# Elements Of Programming Interviews
## Hash Tables
### Track 9: 13.1, 13.2, 13.3, 13.4, 13.5, 13.7, 13.8, 13.11

### 13.1 - Partitioning Into Anagrams
Anagrams are popular word play puzzles, where by rearranging letters of one set of words, you get another set of words. For example, "eleven plus two" is an anagram for "twelve plus one".

Write a program that takes as input a set of words and returns group of anagrams for those words.

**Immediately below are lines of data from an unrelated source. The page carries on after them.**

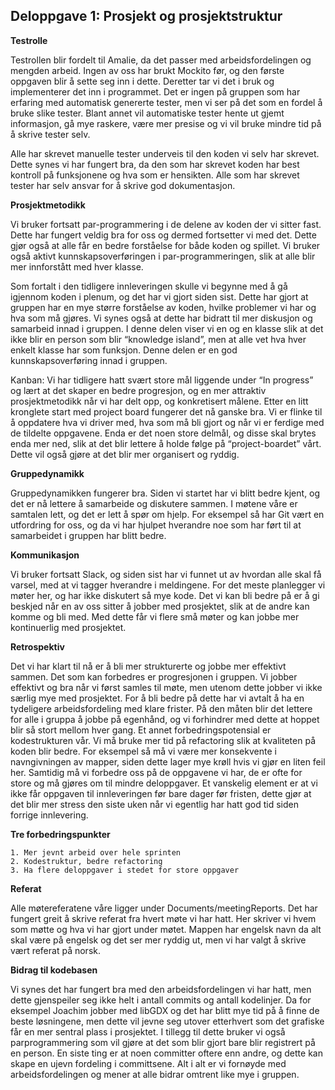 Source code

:## Deloppgave 1: Prosjekt og prosjektstruktur
					
**Testrolle**

Testrollen blir fordelt til Amalie, da det passer med arbeidsfordelingen og mengden arbeid. Ingen av oss har brukt Mockito før, og den første oppgaven blir å sette seg inn i dette. Deretter tar vi det i bruk og implementerer det inn i programmet. Det er ingen på gruppen som har erfaring med automatisk genererte tester, men vi ser på det som en fordel å bruke slike tester. Blant annet vil automatiske tester hente ut gjemt informasjon, gå mye raskere, være mer presise og vi vil bruke mindre tid på å skrive tester selv. 

Alle har skrevet manuelle tester underveis til den koden vi selv har skrevet. Dette synes vi har fungert bra, da den som har skrevet koden har best kontroll på funksjonene og hva som er hensikten. Alle som har skrevet tester har selv ansvar for å skrive god dokumentasjon.


**Prosjektmetodikk**

Vi bruker fortsatt par-programmering i de delene av koden der vi sitter fast. Dette har fungert veldig bra for oss og dermed fortsetter vi med det. Dette gjør også at alle får en bedre forståelse for både koden og spillet. Vi bruker også aktivt kunnskapsoverføringen i par-programmeringen, slik at alle blir mer innforstått med hver klasse.

Som fortalt i den tidligere innleveringen skulle vi begynne med å gå igjennom koden i plenum, og det har vi gjort siden sist. Dette har gjort at gruppen har en mye større forståelse av koden, hvilke problemer vi har og hva som må gjøres. Vi synes også at dette har bidratt til mer diskusjon og samarbeid innad i gruppen. I denne delen viser vi en og en klasse slik at det ikke blir en person som blir “knowledge island”, men at alle vet hva hver enkelt klasse har som funksjon. Denne delen er en god kunnskapsoverføring innad i gruppen.

Kanban: Vi har tidligere hatt svært store mål liggende under “In progress” og lært at det skaper en bedre progresjon, og en mer attraktiv prosjektmetodikk når vi har delt opp, og konkretisert målene. Etter en litt kronglete start med project board fungerer det nå ganske bra. Vi er flinke til å oppdatere hva vi driver med, hva som må bli gjort og når vi er ferdige med de tildelte oppgavene. Enda er det noen store delmål, og disse skal brytes enda mer ned, slik at det blir lettere å holde følge på “project-boardet” vårt. Dette vil også gjøre at det blir mer organisert og ryddig.


**Gruppedynamikk**

Gruppedynamikken fungerer bra. Siden vi startet har vi blitt bedre kjent, og det er nå lettere å samarbeide og diskutere sammen. I møtene våre er samtalen lett, og det er lett å spør om hjelp. For eksempel så har Git vært en utfordring for oss, og da vi har hjulpet hverandre noe som har ført til at samarbeidet i gruppen har blitt bedre.


**Kommunikasjon**

Vi bruker fortsatt Slack, og siden sist har vi funnet ut av hvordan alle skal få varsel, med at vi tagger hverandre i meldingene. For det meste planlegger vi møter her, og har ikke diskutert så mye kode. Det vi kan bli bedre på er å gi beskjed når en av oss sitter å jobber med prosjektet, slik at de andre kan komme og bli med. Med dette får vi flere små møter og kan jobbe mer kontinuerlig med prosjektet.


**Retrospektiv**

Det vi har klart til nå er å bli mer strukturerte og jobbe mer effektivt sammen. 
Det som kan forbedres er progresjonen i gruppen. Vi jobber effektivt og bra når vi først samles til møte, men utenom dette jobber vi ikke særlig mye med prosjektet. For å bli bedre på dette har vi avtalt å ha en tydeligere arbeidsfordeling med klare frister. På den måten blir det lettere for alle i gruppa å jobbe på egenhånd, og vi forhindrer med dette at hoppet blir så stort mellom hver gang.
Et annet forbedringspotensial er kodestrukturen vår. Vi må bruke mer tid på refactoring slik at kvaliteten på koden blir bedre. For eksempel så må vi være mer konsekvente i navngivningen av mapper, siden dette lager mye krøll hvis vi gjør en liten feil her. Samtidig må vi forbedre oss på de oppgavene vi har, de er ofte for store og må gjøres om til mindre deloppgaver.
Et vanskelig element er at vi ikke får oppgaven til innleveringen før bare dager før fristen, dette gjør at det blir mer stress den siste uken når vi egentlig har hatt god tid siden forrige innlevering.


**Tre forbedringspunkter**

	1. Mer jevnt arbeid over hele sprinten
	2. Kodestruktur, bedre refactoring
	3. Ha flere deloppgaver i stedet for store oppgaver



**Referat**

Alle møtereferatene våre ligger under Documents/meetingReports. Det har fungert greit å skrive referat fra hvert møte vi har hatt. Her skriver vi hvem som møtte og hva vi har gjort under møtet. Mappen har engelsk navn da alt skal være på engelsk og det ser mer ryddig ut, men vi har valgt å skrive vært referat på norsk.


**Bidrag til kodebasen**

Vi synes det har fungert bra med den arbeidsfordelingen vi har hatt, men dette gjenspeiler seg ikke helt i antall commits og antall kodelinjer. Da for eksempel Joachim jobber med libGDX og det har blitt mye tid på å finne de beste løsningene, men dette vil jevne seg utover etterhvert som det grafiske får en mer sentral plass i prosjektet.
I tillegg til dette bruker vi også parprogrammering som vil gjøre at det som blir gjort bare blir registrert på en person.
En siste ting er at noen committer oftere enn andre, og dette kan skape en ujevn fordeling i committsene. Alt i alt er vi fornøyde med arbeidsfordelingen og mener at alle bidrar omtrent like mye i gruppen.
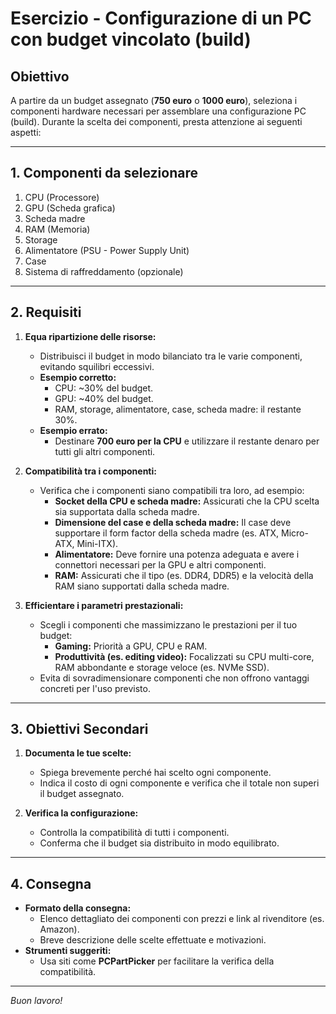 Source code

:# **Esercizio - Configurazione di un PC con budget vincolato (build)**

## **Obiettivo**

A partire da un budget assegnato (**750 euro** o **1000 euro**), seleziona i componenti hardware necessari per assemblare una configurazione PC (build). Durante la scelta dei componenti, presta attenzione ai seguenti aspetti:

---

## **1. Componenti da selezionare**

1. CPU (Processore)
2. GPU (Scheda grafica)
3. Scheda madre
4. RAM (Memoria)
5. Storage
6. Alimentatore (PSU - Power Supply Unit)
7. Case
8. Sistema di raffreddamento (opzionale)

---

## **2. Requisiti**

1. **Equa ripartizione delle risorse:**
   - Distribuisci il budget in modo bilanciato tra le varie componenti, evitando squilibri eccessivi.
   - **Esempio corretto:**
     - CPU: ~30% del budget.
     - GPU: ~40% del budget.
     - RAM, storage, alimentatore, case, scheda madre: il restante 30%.
   - **Esempio errato:**
     - Destinare **700 euro per la CPU** e utilizzare il restante denaro per tutti gli altri componenti.

2. **Compatibilità tra i componenti:**
   - Verifica che i componenti siano compatibili tra loro, ad esempio:
     - **Socket della CPU e scheda madre:** Assicurati che la CPU scelta sia supportata dalla scheda madre.
     - **Dimensione del case e della scheda madre:** Il case deve supportare il form factor della scheda madre (es. ATX, Micro-ATX, Mini-ITX).
     - **Alimentatore:** Deve fornire una potenza adeguata e avere i connettori necessari per la GPU e altri componenti.
     - **RAM:** Assicurati che il tipo (es. DDR4, DDR5) e la velocità della RAM siano supportati dalla scheda madre.

3. **Efficientare i parametri prestazionali:**
   - Scegli i componenti che massimizzano le prestazioni per il tuo budget:
     - **Gaming:** Priorità a GPU, CPU e RAM.
     - **Produttività (es. editing video):** Focalizzati su CPU multi-core, RAM abbondante e storage veloce (es. NVMe SSD).
   - Evita di sovradimensionare componenti che non offrono vantaggi concreti per l'uso previsto.

---

## **3. Obiettivi Secondari**

1. **Documenta le tue scelte:**
   - Spiega brevemente perché hai scelto ogni componente.
   - Indica il costo di ogni componente e verifica che il totale non superi il budget assegnato.

2. **Verifica la configurazione:**
   - Controlla la compatibilità di tutti i componenti.
   - Conferma che il budget sia distribuito in modo equilibrato.

---

## **4. Consegna**

- **Formato della consegna:**
  - Elenco dettagliato dei componenti con prezzi e link al rivenditore (es. Amazon).
  - Breve descrizione delle scelte effettuate e motivazioni.
- **Strumenti suggeriti:**
  - Usa siti come **PCPartPicker** per facilitare la verifica della compatibilità.

---

*Buon lavoro!*
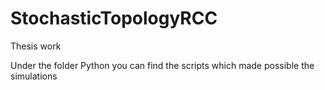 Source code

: # StochasticTopologyRCC
Thesis work

Under the folder Python you can find the scripts which made possible the simulations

For example, if the input is:

*"debitcard", "elvis", "silent", "badcredit", "lives", "freedom", "listen", "levis"*

Then there are three groups of anagrams:

1. "debitcard", "badcredit"
2. "elvis", "lives", "levis"
3. "silent", "listen"

In [1]:
def group_anagrams(words):
    pass

In [2]:
class HashTable(object):
    #simple ht class to solve anagram algorithm below
    def __init__(self, hash_function, size=256):
        self.hash_function = hash_function
        self.buckets = [list() for i in range(size)]
        self.size = size

    def __getitem__(self, key):
        hash_value = self.hash_function(key) % self.size
        bucket = self.buckets[hash_value]
        if bucket:
            return bucket
        else:
            raise KeyError(key)

    def __setitem__(self, key, value):
        hash_value = self.hash_function(key) % self.size
        bucket = self.buckets[hash_value]
        i = 0
        found = False
        for stored_value in bucket:
            if stored_value == key:
                 found = True
                 break
            i += 1
        if not found:
            bucket.append(value)
            
    def get_buckets(self):
        ret = []
        for bucket in self.buckets:
            if len(bucket) >= 2:
                ret.append(bucket)
        return ret

In [3]:
def string_hash(word):
    val = 0
    for c in word:
        val += ord(c)
    return val

def group_anagrams(words):
    ht = HashTable(string_hash)
    for word in words:
        ht[word] = word
    return ht.get_buckets()

In [4]:
def group_anagrams_alt(words):
    h = {}
    for word in words:
        key = "".join(sorted(word))
        if key in h.keys():
            h[key].append(word)
        else:
            h[key] = [word]
    groups = []
    for key in h:
        if len(h[key]) >= 2:
            groups.append(h[key])
    return groups

In [5]:
arg = ["debitcard", "elvis", "listen", "badcredit", "lives", "silent"]
group_anagrams(arg), group_anagrams_alt(arg)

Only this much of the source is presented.